L’arrivée d’Emmanuel Macron à la tête de la France et son engagement européen constituent une chance pour que l’Europe devienne plus active dans le dossier syrien, notamment dans les négociations internationales. Il n’est point fortuit que le président français ait d’ailleurs clairement dit, lors du G7 de Taormina, qu’il était inconcevable de laisser la Russie, l’Iran et la Turquie maîtres du jeu en Syrie. Il lui reste à pousser dans cette direction et à opposer à la Russie un autre ordre du jour que le sien.
10. Y a-t-il quelque chose à discuter avec la Russie à propos du dossier syrien ?

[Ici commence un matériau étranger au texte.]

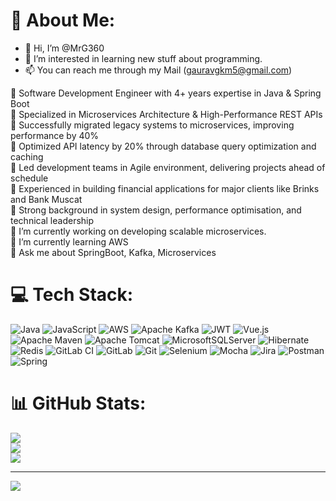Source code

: # 💫 About Me:
- 👋 Hi, I’m @MrG360
- 👀 I’m interested in learning new stuff about programming.
- 📫 You can reach me through my Mail (gauravgkm5@gmail.com)

🔹 Software Development Engineer with 4+ years expertise in Java & Spring Boot<br>🔹 Specialized in Microservices Architecture & High-Performance REST APIs<br>🔹 Successfully migrated legacy systems to microservices, improving performance by 40%<br>🔹 Optimized API latency by 20% through database query optimization and caching<br>🔹 Led development teams in Agile environment, delivering projects ahead of schedule<br>🔹 Experienced in building financial applications for major clients like Brinks and Bank Muscat<br>🔹 Strong background in system design, performance optimisation, and technical leadership<br>🔹 I’m currently working on developing scalable microservices.<br>🔹 I’m currently learning AWS<br>🔹 Ask me about SpringBoot, Kafka, Microservices


# 💻 Tech Stack:
![Java](https://img.shields.io/badge/java-%23ED8B00.svg?style=for-the-badge&logo=openjdk&logoColor=white) ![JavaScript](https://img.shields.io/badge/javascript-%23323330.svg?style=for-the-badge&logo=javascript&logoColor=%23F7DF1E) ![AWS](https://img.shields.io/badge/AWS-%23FF9900.svg?style=for-the-badge&logo=amazon-aws&logoColor=white) ![Apache Kafka](https://img.shields.io/badge/Apache%20Kafka-000?style=for-the-badge&logo=apachekafka) ![JWT](https://img.shields.io/badge/JWT-black?style=for-the-badge&logo=JSON%20web%20tokens) ![Vue.js](https://img.shields.io/badge/vue.js-%2335495e.svg?style=for-the-badge&logo=vuedotjs&logoColor=%234FC08D) ![Apache Maven](https://img.shields.io/badge/Apache%20Maven-C71A36?style=for-the-badge&logo=Apache%20Maven&logoColor=white) ![Apache Tomcat](https://img.shields.io/badge/apache%20tomcat-%23F8DC75.svg?style=for-the-badge&logo=apache-tomcat&logoColor=black) ![MicrosoftSQLServer](https://img.shields.io/badge/Microsoft%20SQL%20Server-CC2927?style=for-the-badge&logo=microsoft%20sql%20server&logoColor=white) ![Hibernate](https://img.shields.io/badge/Hibernate-59666C?style=for-the-badge&logo=Hibernate&logoColor=white) ![Redis](https://img.shields.io/badge/redis-%23DD0031.svg?style=for-the-badge&logo=redis&logoColor=white) ![GitLab CI](https://img.shields.io/badge/gitlab%20CI-%23181717.svg?style=for-the-badge&logo=gitlab&logoColor=white) ![GitLab](https://img.shields.io/badge/gitlab-%23181717.svg?style=for-the-badge&logo=gitlab&logoColor=white) ![Git](https://img.shields.io/badge/git-%23F05033.svg?style=for-the-badge&logo=git&logoColor=white) ![Selenium](https://img.shields.io/badge/-selenium-%43B02A?style=for-the-badge&logo=selenium&logoColor=white) ![Mocha](https://img.shields.io/badge/-mocha-%238D6748?style=for-the-badge&logo=mocha&logoColor=white) ![Jira](https://img.shields.io/badge/jira-%230A0FFF.svg?style=for-the-badge&logo=jira&logoColor=white) ![Postman](https://img.shields.io/badge/Postman-FF6C37?style=for-the-badge&logo=postman&logoColor=white) ![Spring](https://img.shields.io/badge/spring-%236DB33F.svg?style=for-the-badge&logo=spring&logoColor=white)
# 📊 GitHub Stats:
![](https://github-readme-stats.vercel.app/api?username=MrG360&theme=radical&hide_border=false&include_all_commits=false&count_private=false)<br/>
![](https://nirzak-streak-stats.vercel.app/?user=MrG360&theme=radical&hide_border=false)<br/>
![](https://github-readme-stats.vercel.app/api/top-langs/?username=MrG360&theme=radical&hide_border=false&include_all_commits=false&count_private=false&layout=compact)

---
[![](https://visitcount.itsvg.in/api?id=MrG360&icon=0&color=0)](https://visitcount.itsvg.in)

<!-- Proudly created with GPRM ( https://gprm.itsvg.in ) -->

« La Russie, acteur incontournable en Syrie » est devenu un mantra. De fait, l’inaction des États-Unis et de l’Europe a laissé le champ libre à la Russie (et à l’Iran), qui a fini par y devenir la puissance qui y donne le la voix. Sauf à imaginer (ce qui paraît aujourd’hui irréaliste) qu’on puisse chasser les forces du Kremlin de Syrie, une discussion avec la Russie s’impose. Toutefois, celle-ci repose sur trois conditions.
- Le renvoi d’Assad n’est pas négociable.
- Toute solution devra s’accompagner d’une « surveillance » par des forces internationales, l’armée russe et les milices soutenues par l’Iran devant donc quitter le pays.
- En amont, nulle discussion ne pourra aboutir si les puissances occidentales n’ont pas démontré leur résolution à intervenir militairement en cas de reprise des massacres contre les populations civiles et la résistance démocratique syrienne.
11. Peut-on imaginer à terme un processus du type « vérité et réconciliation » en Syrie ?
Cette question est certainement la clé pour l’avenir. Mais l’immensité des crimes commis par le régime et les groupes islamistes exclut vraisemblablement un processus interne immédiat, dont on doit craindre, s’il n’est pas encadré, qu’il se traduise par une « justice » expéditive.
Les crimes principaux ont commencé à être bien documentés, mais le travail devra se poursuivre au sein de la Cour pénale internationale ou d’un tribunal ad hoc. Tout accord international devra statuer sans ambiguïté sur ce point.